#### Requirement
All of the entries need to be printed again exactly; pictures are the only thing to omit.

#### The data
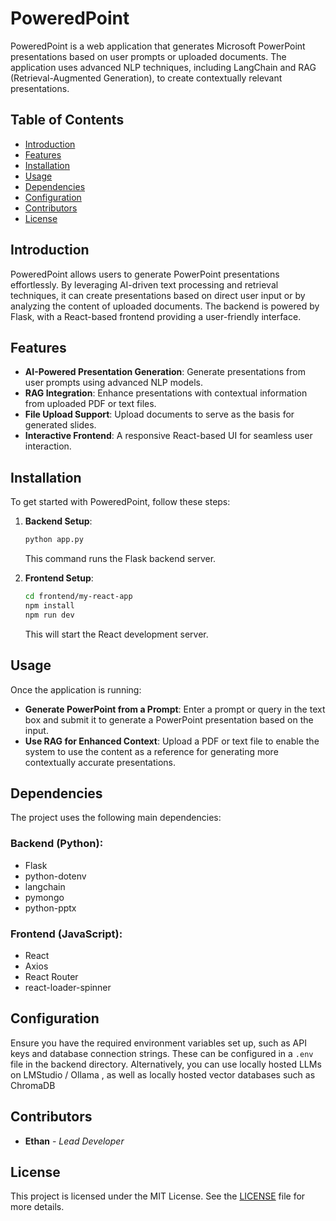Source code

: # PoweredPoint

PoweredPoint is a web application that generates Microsoft PowerPoint presentations based on user prompts or uploaded documents. The application uses advanced NLP techniques, including LangChain and RAG (Retrieval-Augmented Generation), to create contextually relevant presentations.

## Table of Contents
- [Introduction](#introduction)
- [Features](#features)
- [Installation](#installation)
- [Usage](#usage)
- [Dependencies](#dependencies)
- [Configuration](#configuration)
- [Contributors](#contributors)
- [License](#license)

## Introduction
PoweredPoint allows users to generate PowerPoint presentations effortlessly. By leveraging AI-driven text processing and retrieval techniques, it can create presentations based on direct user input or by analyzing the content of uploaded documents. The backend is powered by Flask, with a React-based frontend providing a user-friendly interface.

## Features
- **AI-Powered Presentation Generation**: Generate presentations from user prompts using advanced NLP models.
- **RAG Integration**: Enhance presentations with contextual information from uploaded PDF or text files.
- **File Upload Support**: Upload documents to serve as the basis for generated slides.
- **Interactive Frontend**: A responsive React-based UI for seamless user interaction.

## Installation

To get started with PoweredPoint, follow these steps:

1. **Backend Setup**:
    ```bash
    python app.py
    ```
   This command runs the Flask backend server.

2. **Frontend Setup**:
    ```bash
    cd frontend/my-react-app
    npm install
    npm run dev
    ```
   This will start the React development server.

## Usage
Once the application is running:

- **Generate PowerPoint from a Prompt**: Enter a prompt or query in the text box and submit it to generate a PowerPoint presentation based on the input.
- **Use RAG for Enhanced Context**: Upload a PDF or text file to enable the system to use the content as a reference for generating more contextually accurate presentations.

## Dependencies
The project uses the following main dependencies:

### Backend (Python):
- Flask
- python-dotenv
- langchain
- pymongo
- python-pptx

### Frontend (JavaScript):
- React
- Axios
- React Router
- react-loader-spinner

## Configuration
Ensure you have the required environment variables set up, such as API keys and database connection strings. These can be configured in a `.env` file in the backend directory.
Alternatively, you can use locally hosted LLMs on LMStudio / Ollama , as well as locally hosted vector databases such as ChromaDB

## Contributors
- **Ethan** - *Lead Developer*

## License
This project is licensed under the MIT License. See the [LICENSE](LICENSE) file for more details.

#### Task result
Source code

: # PoweredPoint

PoweredPoint is a web application that generates Microsoft PowerPoint presentations based on user prompts or uploaded documents. The application uses advanced NLP techniques, including LangChain and RAG (Retrieval-Augmented Generation), to create contextually relevant presentations.

## Table of Contents
- [Introduction](#introduction)
- [Features](#features)
- [Installation](#installation)
- [Usage](#usage)
- [Dependencies](#dependencies)
- [Configuration](#configuration)
- [Contributors](#contributors)
- [License](#license)

## Introduction
PoweredPoint allows users to generate PowerPoint presentations effortlessly. By leveraging AI-driven text processing and retrieval techniques, it can create presentations based on direct user input or by analyzing the content of uploaded documents. The backend is powered by Flask, with a React-based frontend providing a user-friendly interface.

## Features
- **AI-Powered Presentation Generation**: Generate presentations from user prompts using advanced NLP models.
- **RAG Integration**: Enhance presentations with contextual information from uploaded PDF or text files.
- **File Upload Support**: Upload documents to serve as the basis for generated slides.
- **Interactive Frontend**: A responsive React-based UI for seamless user interaction.

## Installation

To get started with PoweredPoint, follow these steps:

1. **Backend Setup**:
    ```bash
    python app.py
    ```
   This command runs the Flask backend server.

2. **Frontend Setup**:
    ```bash
    cd frontend/my-react-app
    npm install
    npm run dev
    ```
   This will start the React development server.

## Usage
Once the application is running:

- **Generate PowerPoint from a Prompt**: Enter a prompt or query in the text box and submit it to generate a PowerPoint presentation based on the input.
- **Use RAG for Enhanced Context**: Upload a PDF or text file to enable the system to use the content as a reference for generating more contextually accurate presentations.

## Dependencies
The project uses the following main dependencies:

### Backend (Python):
- Flask
- python-dotenv
- langchain
- pymongo
- python-pptx

### Frontend (JavaScript):
- React
- Axios
- React Router
- react-loader-spinner

## Configuration
Ensure you have the required environment variables set up, such as API keys and database connection strings. These can be configured in a `.env` file in the backend directory.
Alternatively, you can use locally hosted LLMs on LMStudio / Ollama , as well as locally hosted vector databases such as ChromaDB

## Contributors
- **Ethan** - *Lead Developer*

## License
This project is licensed under the MIT License. See the [LICENSE](LICENSE) file for more details.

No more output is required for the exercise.